Privacy and data risk – Harvard IT warns users not to input confidential or regulated information into generative AI tools, noting that outputs may be inaccurate and that users are responsible for published content. MSU’s guidelines and Leeds’s supervisor page echo this caution, advising the use of institution‑approved tools and recorded approvals.
Detection technologies cannot substitute for judgement. Turnitin emphasises that its AI writing indicator is a single data point; educators should not treat the percentage as a verdict. Instead, suspicion should prompt conversation and evidence gathering.
For more information about AI detection, check out our guide on how professors detect AI in academic writing.
The Policy Baseline: Disclosure, Privacy, and Assessment Scope
Institutions around the world converge on three baseline requirements: disclosure, data privacy and assessment boundaries.
Disclosure and Approval Conventions for Doctoral Work
PhD supervisors should set explicit rules and require written disclosure where use is allowed
Columbia’s policy states that, unless a course instructor clearly grants permission, using generative AI for assignments or exams is prohibited and any use must be disclosed.
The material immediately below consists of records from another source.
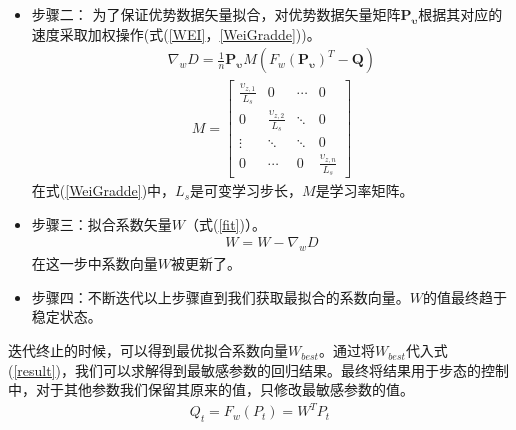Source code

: \begin{itemize}
	\item 步骤二： 为了保证优势数据矢量拟合，对优势数据矢量矩阵$\bm{P_{\upsilon}}$根据其对应的速度采取加权操作(式(\ref{WEI}，\ref{WeiGradde}))。
	\begin{eqnarray}\label{WEI}
	\nabla_{w}D=\frac{1}{n}\bm{P_{\upsilon}}M(F_{w}(\bm{P_{\upsilon}})^{T}-\bm{Q})
	\end{eqnarray}
	\begin{eqnarray}\label{WeiGradde}
	M=\begin{bmatrix}
	\frac{\upsilon_{z,1}}{L_{s}}&0&\cdots&0\\
	0&\frac{\upsilon_{z,2}}{L_{s}}&\ddots&0\\
	\vdots&\ddots&\ddots&0\\
	0&\cdots&0&\frac{\upsilon_{z,n}}{L_{s}}
	\end{bmatrix}
	\end{eqnarray}
	在式(\ref{WeiGradde})中，$L_s$是可变学习步长，$M$是学习率矩阵。
	
	\item 步骤三：拟合系数矢量$W$（式(\ref{fit})）。
	\begin{eqnarray}\label{fit}
	W=W-\nabla_{w}D
	\end{eqnarray}
	在这一步中系数向量$W$被更新了。
	
	\item 步骤四：不断迭代以上步骤直到我们获取最拟合的系数向量。$W$的值最终趋于稳定状态。
\end{itemize}

迭代终止的时候，可以得到最优拟合系数向量$W_{best}$。通过将$W_{best}$代入式(\ref{result})，我们可以求解得到最敏感参数的回归结果。最终将结果用于步态的控制中，对于其他参数我们保留其原来的值，只修改最敏感参数的值。
\begin{eqnarray}\label{result}
Q_{t} = F_{w}(P_{t})=W^{T}P_{t}
\end{eqnarray}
UCLA encourages instructors to draft syllabus statements specifying whether AI can be used and how to cite it.
Leeds’s supervisor guidance instructs supervisors to inform postgraduate researchers about university policies, discuss which tasks fall into “green,” “amber” or “red” categories, and record agreed AI use in supervision meeting notes.
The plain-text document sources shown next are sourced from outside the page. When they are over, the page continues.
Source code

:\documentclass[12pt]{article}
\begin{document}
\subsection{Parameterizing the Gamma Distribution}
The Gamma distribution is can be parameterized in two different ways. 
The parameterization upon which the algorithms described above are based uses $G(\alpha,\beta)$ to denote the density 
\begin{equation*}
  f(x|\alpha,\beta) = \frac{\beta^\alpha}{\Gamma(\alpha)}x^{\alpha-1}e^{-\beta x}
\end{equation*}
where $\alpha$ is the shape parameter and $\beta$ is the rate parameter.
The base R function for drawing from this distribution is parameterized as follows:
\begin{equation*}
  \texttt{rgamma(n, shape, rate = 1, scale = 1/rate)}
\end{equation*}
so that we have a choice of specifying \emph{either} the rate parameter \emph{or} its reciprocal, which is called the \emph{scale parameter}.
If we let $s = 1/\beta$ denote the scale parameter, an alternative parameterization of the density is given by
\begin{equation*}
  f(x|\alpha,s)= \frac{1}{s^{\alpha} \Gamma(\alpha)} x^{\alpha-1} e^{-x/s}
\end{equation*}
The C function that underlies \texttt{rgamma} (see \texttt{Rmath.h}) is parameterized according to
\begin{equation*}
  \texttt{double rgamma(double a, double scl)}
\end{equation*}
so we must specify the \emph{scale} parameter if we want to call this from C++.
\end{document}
Princeton goes further in some units, requiring a generative-AI statement on the thesis cover page and a record of prompts and outputs in appendices, which gives supervisors a concrete template to request and review.
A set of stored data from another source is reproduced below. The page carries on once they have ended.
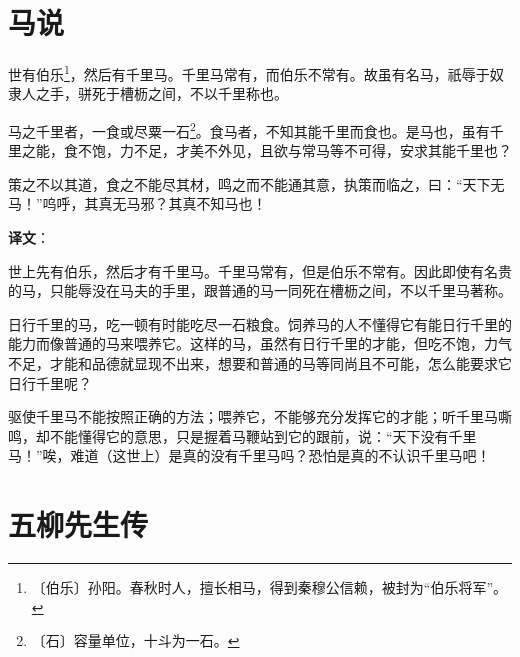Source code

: \documentclass[12pt,UTF-8,openany,a4]{ctexbook}
\begin{document}
\chapter{马说}

\begin{large}
    
    世有伯乐\footnote{〔伯乐〕\yiwen 孙阳。春秋时人，擅长相马，得到秦穆公信赖，被封为“伯乐将军”。}，然后有千里马。千里马常有，而伯乐不常有。故虽有名马，祇辱于奴隶人之手，骈死于槽枥之间，不以千里称也。
    
    马之千里者，一食或尽粟一石\footnote{〔石〕\yiwen 容量单位，十斗为一石。}。食马者，不知其能千里而食也。是马也，虽有千里之能，食不饱，力不足，才美不外见，且欲与常马等不可得，安求其能千里也？
    
    策之不以其道，食之不能尽其材，鸣之而不能通其意，执策而临之，曰：“天下无马！”呜呼，其真无马邪？其真不知马也！

\end{large}


\newpage

\begin{Large}
   \noindent \textbf{译文}：
\end{Large}

\vspace{1em}

\begin{large}\yiwen
    
    世上先有伯乐，然后才有千里马。千里马常有，但是伯乐不常有。因此即使有名贵的马，只能辱没在马夫的手里，跟普通的马一同死在槽枥之间，不以千里马著称。
    
    日行千里的马，吃一顿有时能吃尽一石粮食。饲养马的人不懂得它有能日行千里的能力而像普通的马来喂养它。这样的马，虽然有日行千里的才能，但吃不饱，力气不足，才能和品德就显现不出来，想要和普通的马等同尚且不可能，怎么能要求它日行千里呢？
    
    驱使千里马不能按照正确的方法；喂养它，不能够充分发挥它的才能；听千里马嘶鸣，却不能懂得它的意思，只是握着马鞭站到它的跟前，说：“天下没有千里马！”唉，难道（这世上）是真的没有千里马吗？恐怕是真的不认识千里马吧！
    

\end{large}



\chapter{五柳先生传}
\end{document}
Stanford and MIT provide instructor resources for drafting course AI policies, which supervisors can mirror in supervision agreements and milestone forms.
PhD Supervisors should therefore:
Draft a course or supervision‑agreement clause specifying what AI use is permitted, requiring students to disclose and obtain written approval for any “amber” tasks.
Explain that absence of a statement means AI is prohibited, as per Columbia’s rule.
Include a statement of responsibilities: candidates must verify AI outputs, cite any significant AI contributions, and avoid using AI to generate final analytic or discursive content.
Data Privacy and Research Materials
Harvard IT cautions against entering confidential or regulated data into publicly available generative AI tools. Institutions also point staff and students to approved or supported services, for example campus-licensed tools and environments. Columbia’s policy references a vetted list of approved applications, while UC Berkeley has communicated supported options for campus use.
To safeguard data:
Require that sensitive or proprietary research data never be uploaded to external AI services.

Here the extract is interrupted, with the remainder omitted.